Sejauh ini belum ada keterangan resmi dari pihak kepolisian atas pemanggilan perancang busana tersebut. Sementara itu usai dimintai keterangan pemeriksaan, Jumat (10/11) kemarin, Semy yang didampingi Ketua Himpunan Rias Pengantin Indonesia (HARPI) Sukabumi Yudistira Soemapraja langsung menemui sejumlah awak media.
Dalam kesempatan tersebut, Semy menyampaikan permohonan maafnya kepada publik. “Saya atas nama pribadi meminta maaf kepada semua pihak terutama Himpunan Rias Pengantin Indonesia (HARPI), permintaan maaf ini tulus dari saya karena saya tidak tahu, semoga ini akan membawa hikmah untuk perbaikan ke depannya,” paparnya seperti dikutip dari Radar Sukabumi.
Dia mengaku kaget ketika mendapat informasi bahwa peragaan busana yang ditampilkan menuai komentar dari beragam kalangan, terutama di media sosial. Saat itu pula, dia memutuskan untuk berkonsultasi dan meminta maaf kepada sejumlah tokoh, terutama forum komunitas Sunda di Bandung.

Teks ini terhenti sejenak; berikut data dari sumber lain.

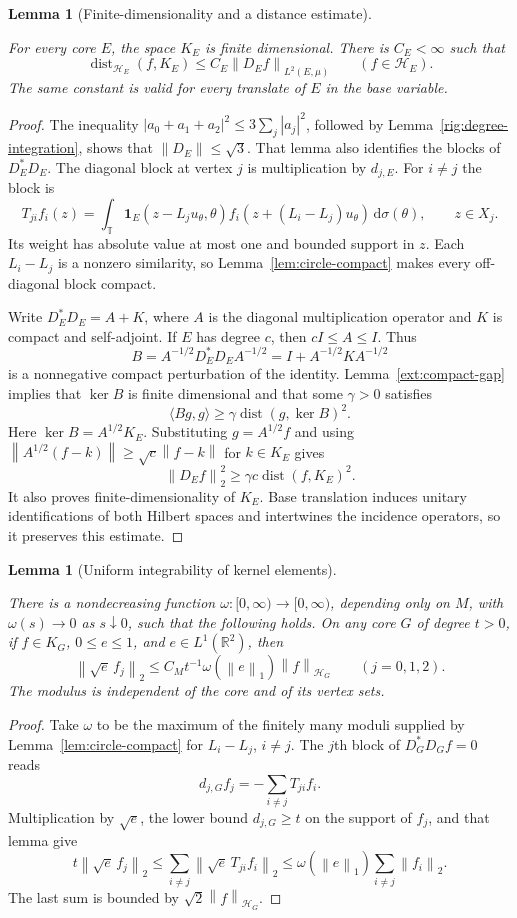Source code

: \documentclass[11pt]{amsart}
\newcommand{\R}{\mathbb R}
\newcommand{\dd}{\,\mathrm d}
\newcommand{\one}{\mathbf 1}
\newcommand{\norm}[1]{\left\|#1\right\|}
\newtheorem{lemma}[theorem]{Lemma}
\theoremstyle{definition}
\theoremstyle{remark}
\numberwithin{equation}{section}
\providecommand{\lean}[1]{}
\providecommand{\leanok}{}
\begin{document}
\begin{lemma}[Finite-dimensionality and a distance estimate]\label{rig:kernel-gap}
\lean{Auto.rig_kernel_gap_finiteDimensional,Auto.rig_kernel_gap}
\leanok
For every core $E$, the space $K_E$ is finite dimensional. There is
$C_E<\infty$ such that
\[
 \operatorname{dist}_{\mathcal H_E}(f,K_E)
 \le C_E\norm{D_Ef}_{L^2(E,\mu)}\qquad(f\in\mathcal H_E).
\]
The same constant is valid for every translate of $E$ in the base variable.
\end{lemma}
\begin{proof}
The inequality $|a_0+a_1+a_2|^2\le3\sum_j|a_j|^2$, followed by
Lemma~\ref{rig:degree-integration}, shows that $\norm{D_E}\le\sqrt3$.
That lemma also identifies the blocks of $D_E^*D_E$. The diagonal block
at vertex $j$ is multiplication by $d_{j,E}$. For $i\ne j$ the block is
\[
 T_{ji}f_i(z)=\int_{\mathbb T}
 \one_E(z-L_ju_\theta,\theta)
 f_i(z+(L_i-L_j)u_\theta)\dd\sigma(\theta),\qquad z\in X_j.
\]
Its weight has absolute value at most one and bounded support in $z$.
Each $L_i-L_j$ is a nonzero similarity, so
Lemma~\ref{lem:circle-compact} makes every off-diagonal block compact.

Write $D_E^*D_E=A+K$, where $A$ is the diagonal multiplication operator
and $K$ is compact and self-adjoint. If $E$ has degree $c$, then
$cI\le A\le I$. Thus
\[
 B=A^{-1/2}D_E^*D_EA^{-1/2}=I+A^{-1/2}KA^{-1/2}
\]
is a nonnegative compact perturbation of the identity.
Lemma~\ref{ext:compact-gap} implies that $\ker B$ is finite
dimensional and that some $\gamma>0$ satisfies
\[
 \langle Bg,g\rangle\ge
 \gamma\operatorname{dist}(g,\ker B)^2.
\]
Here $\ker B=A^{1/2}K_E$. Substituting $g=A^{1/2}f$ and using
$\norm{A^{1/2}(f-k)}\ge\sqrt c\norm{f-k}$ for $k\in K_E$ gives
\[
 \norm{D_Ef}_2^2\ge\gamma c\operatorname{dist}(f,K_E)^2.
\]
It also proves finite-dimensionality of $K_E$.
Base translation induces unitary identifications of both Hilbert spaces
and intertwines the incidence operators, so it preserves this estimate.
\end{proof}

\begin{lemma}[Uniform integrability of kernel elements]\label{rig:kernel-ui}
\lean{Auto.rig_kernel_ui}
\leanok
There is a nondecreasing function $\omega:[0,\infty)\to[0,\infty)$,
depending only on $M$, with $\omega(s)\to0$ as $s\downarrow0$, such that
the following holds. On any core $G$ of degree $t>0$, if $f\in K_G$,
$0\le e\le1$, and $e\in L^1(\R^2)$, then
\[
 \norm{\sqrt e\,f_j}_2
 \le C_Mt^{-1}\omega(\norm e_1)\norm f_{\mathcal H_G}
 \qquad(j=0,1,2).
\]
The modulus is independent of the core and of its vertex sets.
\end{lemma}
\begin{proof}
Take $\omega$ to be the maximum of the finitely many moduli supplied
by Lemma~\ref{lem:circle-compact} for $L_i-L_j$, $i\ne j$.
The $j$th block of $D_G^*D_Gf=0$ reads
\[
 d_{j,G}f_j=-\sum_{i\ne j}T_{ji}f_i.
\]
Multiplication by $\sqrt e$, the lower bound $d_{j,G}\ge t$ on the
support of $f_j$, and that lemma give
\[
 t\norm{\sqrt e\,f_j}_2
 \le\sum_{i\ne j}\norm{\sqrt e\,T_{ji}f_i}_2
 \le\omega(\norm e_1)\sum_{i\ne j}\norm{f_i}_2.
\]
The last sum is bounded by $\sqrt2\norm f_{\mathcal H_G}$.
\end{proof}
\end{document}
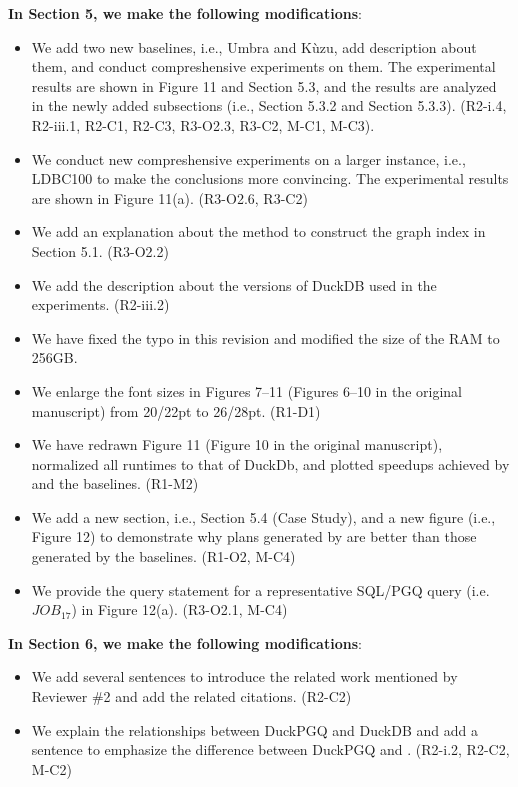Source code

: \textbf{In Section 5, we make the following modifications}:
\begin{itemize}
	\item We add two new baselines, i.e., Umbra and K\`uzu, add description about them, and conduct compreshensive experiments on them. The experimental results are shown in Figure 11 and Section 5.3, and the results are analyzed in the newly added subsections (i.e., Section 5.3.2 and Section 5.3.3). (R2-i.4, R2-iii.1, R2-C1, R2-C3, R3-O2.3, R3-C2, M-C1, M-C3). 
	\item We conduct new compreshensive experiments on a larger instance, i.e., LDBC100 to make the conclusions more convincing. The experimental results are shown in Figure 11(a). (R3-O2.6, R3-C2)
	\item We add an explanation about the method to construct the graph index in Section 5.1. (R3-O2.2)
	\item We add the description about the versions of DuckDB used in the experiments. (R2-iii.2)
	\item We have fixed the typo in this revision and modified the size of the RAM to 256GB.
	\item We enlarge the font sizes in Figures 7--11 (Figures 6--10 in the original manuscript) from 20/22pt to 26/28pt. (R1-D1)
	\item We have redrawn Figure 11 (Figure 10 in the original manuscript), normalized all runtimes to that of DuckDb, and plotted speedups achieved by \name and the baselines. (R1-M2)
	\item We add a new section, i.e., Section 5.4 (Case Study), and a new figure (i.e., Figure 12) to demonstrate why plans generated by \name are better than those generated by the baselines. (R1-O2, M-C4)
	\item We provide the query statement for a representative SQL/PGQ query (i.e. $JOB_{17}$) in Figure 12(a). (R3-O2.1, M-C4)
\end{itemize}

\textbf{In Section 6, we make the following modifications}:
\begin{itemize}
	\item We add several sentences to introduce the related work mentioned by Reviewer \#2 and add the related citations. (R2-C2)
	\item We explain the relationships between DuckPGQ and DuckDB and add a sentence to emphasize the difference between DuckPGQ and \name. (R2-i.2, R2-C2, M-C2)
\end{itemize}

Dalam waktu dekat, Semy juga akan menyampaikan permohonan maafnya kepada elemen masyarakat lainnya. Dia mengatakan, peragaan busana itu tidak ditujukan untuk menampilkan busana di luar batas kewajaran, terlebih sampai menampil sesuatu yang menonjolkan sisi pornografi .
Saat itu, dengan waktu yang terbatas dirinya harus menampilkan model di tengah ketiadaan sarung. “Saya tidak bermaksud apapun, terlebih mencari sensasi. Hanya saja, waktu itu ada beberapa busana terutama pada bagian bawahnya tertinggal di daerah lain, sementara waktu sudah benar-benar mepet,” ujarnya.
Di tengah ketiadaan sarung sebagai busana utama, dirinya berpikir keras agar mampu menghasilkan seni yang bagus untuk ditampilkan. Terpikir, waktu itu celana yang dipilih yakni dengan warna yang hampir sama dengan kulit.